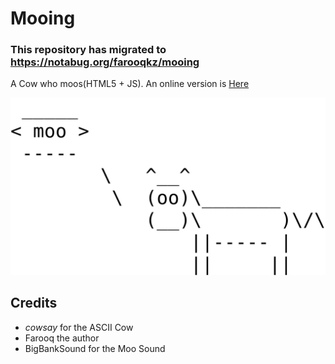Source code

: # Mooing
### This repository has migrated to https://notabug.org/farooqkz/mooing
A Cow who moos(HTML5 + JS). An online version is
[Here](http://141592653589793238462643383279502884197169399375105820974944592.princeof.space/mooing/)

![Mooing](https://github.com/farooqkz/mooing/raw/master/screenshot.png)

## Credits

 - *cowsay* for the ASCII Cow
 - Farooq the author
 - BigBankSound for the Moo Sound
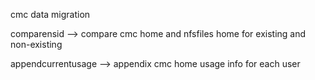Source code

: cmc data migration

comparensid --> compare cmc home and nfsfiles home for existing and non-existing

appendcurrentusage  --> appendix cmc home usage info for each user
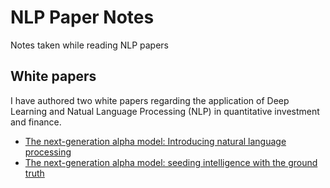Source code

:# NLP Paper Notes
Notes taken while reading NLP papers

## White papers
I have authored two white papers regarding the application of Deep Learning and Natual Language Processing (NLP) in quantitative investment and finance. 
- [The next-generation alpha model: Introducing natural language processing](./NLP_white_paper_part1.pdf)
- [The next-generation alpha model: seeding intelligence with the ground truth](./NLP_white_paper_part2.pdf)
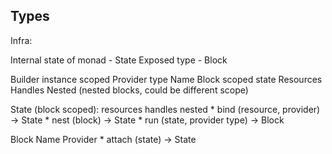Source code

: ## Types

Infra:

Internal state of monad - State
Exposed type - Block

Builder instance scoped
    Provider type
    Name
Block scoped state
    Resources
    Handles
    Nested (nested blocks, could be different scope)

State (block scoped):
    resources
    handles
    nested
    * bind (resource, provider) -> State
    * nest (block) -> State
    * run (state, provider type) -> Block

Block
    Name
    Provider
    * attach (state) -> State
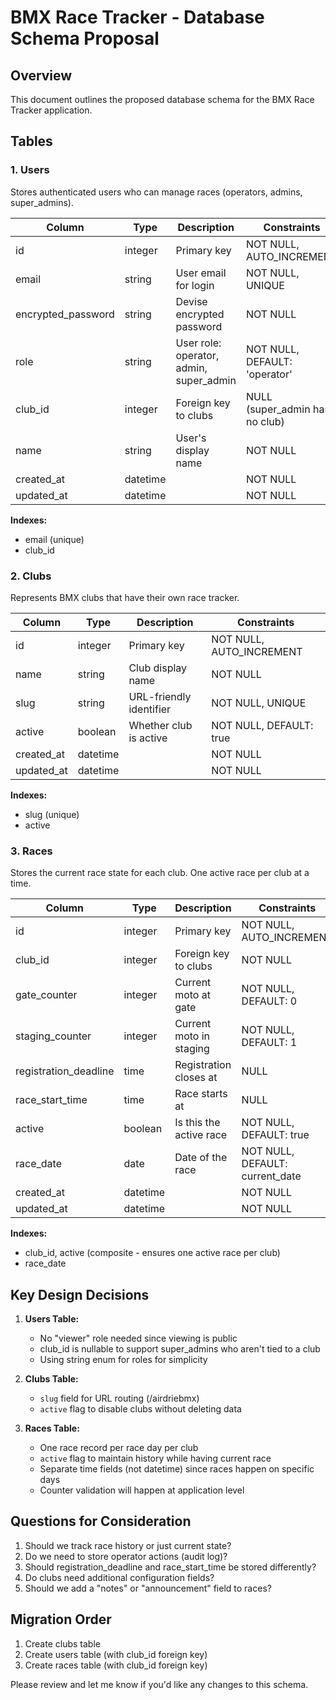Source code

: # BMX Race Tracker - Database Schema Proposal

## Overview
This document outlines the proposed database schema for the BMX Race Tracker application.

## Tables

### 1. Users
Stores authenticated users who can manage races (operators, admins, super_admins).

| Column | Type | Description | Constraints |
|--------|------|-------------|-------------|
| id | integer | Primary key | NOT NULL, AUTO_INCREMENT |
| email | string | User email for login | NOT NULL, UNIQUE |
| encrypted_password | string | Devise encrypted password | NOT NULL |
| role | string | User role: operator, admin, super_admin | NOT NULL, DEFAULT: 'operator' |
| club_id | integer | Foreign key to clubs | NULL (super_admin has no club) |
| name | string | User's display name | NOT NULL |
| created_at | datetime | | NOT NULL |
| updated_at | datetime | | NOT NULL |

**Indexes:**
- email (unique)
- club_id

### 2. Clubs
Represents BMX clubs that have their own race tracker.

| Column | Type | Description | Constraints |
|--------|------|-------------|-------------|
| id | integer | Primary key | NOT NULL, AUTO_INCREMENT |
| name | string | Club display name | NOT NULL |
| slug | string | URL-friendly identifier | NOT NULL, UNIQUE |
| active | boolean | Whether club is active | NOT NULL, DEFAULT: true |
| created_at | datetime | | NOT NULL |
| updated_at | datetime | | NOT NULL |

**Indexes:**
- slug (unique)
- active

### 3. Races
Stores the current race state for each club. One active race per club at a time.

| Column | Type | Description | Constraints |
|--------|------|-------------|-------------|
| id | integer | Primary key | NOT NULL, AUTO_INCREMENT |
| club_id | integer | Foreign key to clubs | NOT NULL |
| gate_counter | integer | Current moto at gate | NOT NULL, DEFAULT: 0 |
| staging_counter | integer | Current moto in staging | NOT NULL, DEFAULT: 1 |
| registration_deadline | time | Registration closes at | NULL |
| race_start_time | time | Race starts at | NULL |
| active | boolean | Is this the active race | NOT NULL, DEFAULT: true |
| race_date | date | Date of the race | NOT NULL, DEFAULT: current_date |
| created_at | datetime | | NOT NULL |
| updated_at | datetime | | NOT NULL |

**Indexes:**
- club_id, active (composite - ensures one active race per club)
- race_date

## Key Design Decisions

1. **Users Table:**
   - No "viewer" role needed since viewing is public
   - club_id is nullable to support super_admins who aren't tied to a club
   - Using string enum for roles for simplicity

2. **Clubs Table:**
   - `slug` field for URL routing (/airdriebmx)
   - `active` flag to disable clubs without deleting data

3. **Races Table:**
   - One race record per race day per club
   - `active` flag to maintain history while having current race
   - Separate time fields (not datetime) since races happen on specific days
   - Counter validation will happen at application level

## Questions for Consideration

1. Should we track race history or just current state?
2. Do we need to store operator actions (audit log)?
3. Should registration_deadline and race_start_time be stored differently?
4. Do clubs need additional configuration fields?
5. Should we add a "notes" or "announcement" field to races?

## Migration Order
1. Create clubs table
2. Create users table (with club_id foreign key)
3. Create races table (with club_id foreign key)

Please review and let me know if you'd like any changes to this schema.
* * *
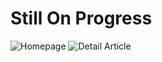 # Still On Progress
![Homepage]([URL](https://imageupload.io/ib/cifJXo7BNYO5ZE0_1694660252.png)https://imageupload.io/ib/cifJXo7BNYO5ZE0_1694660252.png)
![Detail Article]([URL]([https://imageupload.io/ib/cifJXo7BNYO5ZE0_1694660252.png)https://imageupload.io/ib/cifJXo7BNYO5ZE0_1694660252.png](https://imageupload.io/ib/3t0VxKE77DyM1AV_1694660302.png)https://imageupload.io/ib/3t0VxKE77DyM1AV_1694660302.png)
==
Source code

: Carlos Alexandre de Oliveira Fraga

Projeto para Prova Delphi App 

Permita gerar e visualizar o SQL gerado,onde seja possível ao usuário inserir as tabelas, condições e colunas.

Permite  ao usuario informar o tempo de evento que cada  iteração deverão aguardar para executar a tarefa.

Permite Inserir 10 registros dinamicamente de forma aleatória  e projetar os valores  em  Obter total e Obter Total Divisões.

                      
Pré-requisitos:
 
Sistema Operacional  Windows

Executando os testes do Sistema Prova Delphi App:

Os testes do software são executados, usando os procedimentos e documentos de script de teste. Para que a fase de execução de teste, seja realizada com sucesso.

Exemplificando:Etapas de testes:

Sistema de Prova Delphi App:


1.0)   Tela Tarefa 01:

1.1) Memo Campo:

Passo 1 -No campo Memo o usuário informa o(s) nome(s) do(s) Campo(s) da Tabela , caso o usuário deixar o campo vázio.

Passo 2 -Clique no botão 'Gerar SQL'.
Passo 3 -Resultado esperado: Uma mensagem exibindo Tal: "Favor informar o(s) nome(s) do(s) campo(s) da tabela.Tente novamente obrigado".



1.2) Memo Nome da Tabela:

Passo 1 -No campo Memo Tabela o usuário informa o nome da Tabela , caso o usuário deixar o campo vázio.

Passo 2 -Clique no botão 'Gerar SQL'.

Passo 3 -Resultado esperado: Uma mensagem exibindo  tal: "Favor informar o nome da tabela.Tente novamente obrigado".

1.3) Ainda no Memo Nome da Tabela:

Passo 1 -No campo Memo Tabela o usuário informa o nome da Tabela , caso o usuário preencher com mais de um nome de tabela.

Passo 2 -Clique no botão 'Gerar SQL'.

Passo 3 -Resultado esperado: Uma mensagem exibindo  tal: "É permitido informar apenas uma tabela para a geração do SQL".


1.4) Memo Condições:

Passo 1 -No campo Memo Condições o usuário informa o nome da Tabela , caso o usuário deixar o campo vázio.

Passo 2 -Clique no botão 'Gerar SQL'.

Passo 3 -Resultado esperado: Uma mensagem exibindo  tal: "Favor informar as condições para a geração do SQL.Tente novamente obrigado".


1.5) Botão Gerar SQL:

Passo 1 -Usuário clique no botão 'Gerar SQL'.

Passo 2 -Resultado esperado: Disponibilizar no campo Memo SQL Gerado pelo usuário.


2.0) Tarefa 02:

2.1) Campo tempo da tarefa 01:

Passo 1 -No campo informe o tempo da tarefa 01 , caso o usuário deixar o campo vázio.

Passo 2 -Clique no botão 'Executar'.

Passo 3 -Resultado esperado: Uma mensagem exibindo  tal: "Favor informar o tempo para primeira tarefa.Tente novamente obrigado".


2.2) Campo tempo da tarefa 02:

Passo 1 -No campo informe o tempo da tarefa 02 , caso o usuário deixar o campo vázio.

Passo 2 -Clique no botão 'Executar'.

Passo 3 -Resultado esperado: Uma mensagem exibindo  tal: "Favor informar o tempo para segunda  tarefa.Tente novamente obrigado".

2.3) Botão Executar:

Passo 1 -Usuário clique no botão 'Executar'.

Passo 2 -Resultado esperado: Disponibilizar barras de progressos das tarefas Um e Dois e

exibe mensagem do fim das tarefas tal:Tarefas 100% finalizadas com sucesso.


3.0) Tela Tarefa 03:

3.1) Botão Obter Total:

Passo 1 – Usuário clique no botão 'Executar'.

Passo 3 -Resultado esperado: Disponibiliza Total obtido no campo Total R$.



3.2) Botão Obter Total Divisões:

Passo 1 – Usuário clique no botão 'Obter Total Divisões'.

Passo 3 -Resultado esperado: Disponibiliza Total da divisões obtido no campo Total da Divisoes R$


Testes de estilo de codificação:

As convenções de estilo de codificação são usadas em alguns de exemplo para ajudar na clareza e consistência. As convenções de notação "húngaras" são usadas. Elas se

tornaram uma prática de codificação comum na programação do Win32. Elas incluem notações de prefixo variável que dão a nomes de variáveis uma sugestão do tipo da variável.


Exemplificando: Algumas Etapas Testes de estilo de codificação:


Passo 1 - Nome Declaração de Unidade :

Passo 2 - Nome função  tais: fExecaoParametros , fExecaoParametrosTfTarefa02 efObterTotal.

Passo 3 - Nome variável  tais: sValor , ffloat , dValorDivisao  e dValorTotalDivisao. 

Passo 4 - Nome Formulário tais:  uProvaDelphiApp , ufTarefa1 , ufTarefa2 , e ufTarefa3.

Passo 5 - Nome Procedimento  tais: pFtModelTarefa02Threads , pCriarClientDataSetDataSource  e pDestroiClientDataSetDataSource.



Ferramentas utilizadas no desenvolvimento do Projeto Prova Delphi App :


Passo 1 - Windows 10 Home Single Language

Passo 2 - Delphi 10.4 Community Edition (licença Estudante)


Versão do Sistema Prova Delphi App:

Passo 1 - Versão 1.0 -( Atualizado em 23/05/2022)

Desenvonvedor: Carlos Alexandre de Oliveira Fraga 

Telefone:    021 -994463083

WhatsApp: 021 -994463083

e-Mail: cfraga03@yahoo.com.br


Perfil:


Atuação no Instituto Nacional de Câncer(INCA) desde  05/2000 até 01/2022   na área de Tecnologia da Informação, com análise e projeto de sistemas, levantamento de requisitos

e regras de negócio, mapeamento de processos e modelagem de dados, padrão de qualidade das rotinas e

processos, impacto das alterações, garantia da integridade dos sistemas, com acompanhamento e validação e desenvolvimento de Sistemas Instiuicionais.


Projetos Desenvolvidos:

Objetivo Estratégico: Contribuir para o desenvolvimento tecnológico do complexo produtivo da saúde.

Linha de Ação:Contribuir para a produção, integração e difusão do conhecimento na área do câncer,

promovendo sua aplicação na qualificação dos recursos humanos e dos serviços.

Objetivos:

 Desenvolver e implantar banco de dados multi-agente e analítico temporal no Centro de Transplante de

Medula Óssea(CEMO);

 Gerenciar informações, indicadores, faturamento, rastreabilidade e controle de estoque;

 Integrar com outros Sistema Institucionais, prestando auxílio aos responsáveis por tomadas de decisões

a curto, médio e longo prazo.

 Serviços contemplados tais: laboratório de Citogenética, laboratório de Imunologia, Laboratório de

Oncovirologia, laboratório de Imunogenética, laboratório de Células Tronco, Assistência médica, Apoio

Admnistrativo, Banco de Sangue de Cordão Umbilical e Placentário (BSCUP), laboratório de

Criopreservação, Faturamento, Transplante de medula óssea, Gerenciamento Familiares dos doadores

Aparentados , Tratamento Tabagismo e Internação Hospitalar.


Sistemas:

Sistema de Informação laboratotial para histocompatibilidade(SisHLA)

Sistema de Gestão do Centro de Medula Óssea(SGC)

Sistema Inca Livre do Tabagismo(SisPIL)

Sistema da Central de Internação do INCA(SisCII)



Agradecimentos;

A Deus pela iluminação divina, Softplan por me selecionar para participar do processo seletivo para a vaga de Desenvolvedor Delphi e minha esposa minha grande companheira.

# Task item
Write out exactly the lines above between the line with "Medula Óssea(CEMO);" and the line with "Oncovirologia, laboratório de", inclusive, and nothing beyond them.

# Finished task
Medula Óssea(CEMO);

 Gerenciar informações, indicadores, faturamento, rastreabilidade e controle de estoque;

 Integrar com outros Sistema Institucionais, prestando auxílio aos responsáveis por tomadas de decisões

a curto, médio e longo prazo.

 Serviços contemplados tais: laboratório de Citogenética, laboratório de Imunologia, Laboratório de

Oncovirologia, laboratório de Imunogenética, laboratório de Células Tronco, Assistência médica, Apoio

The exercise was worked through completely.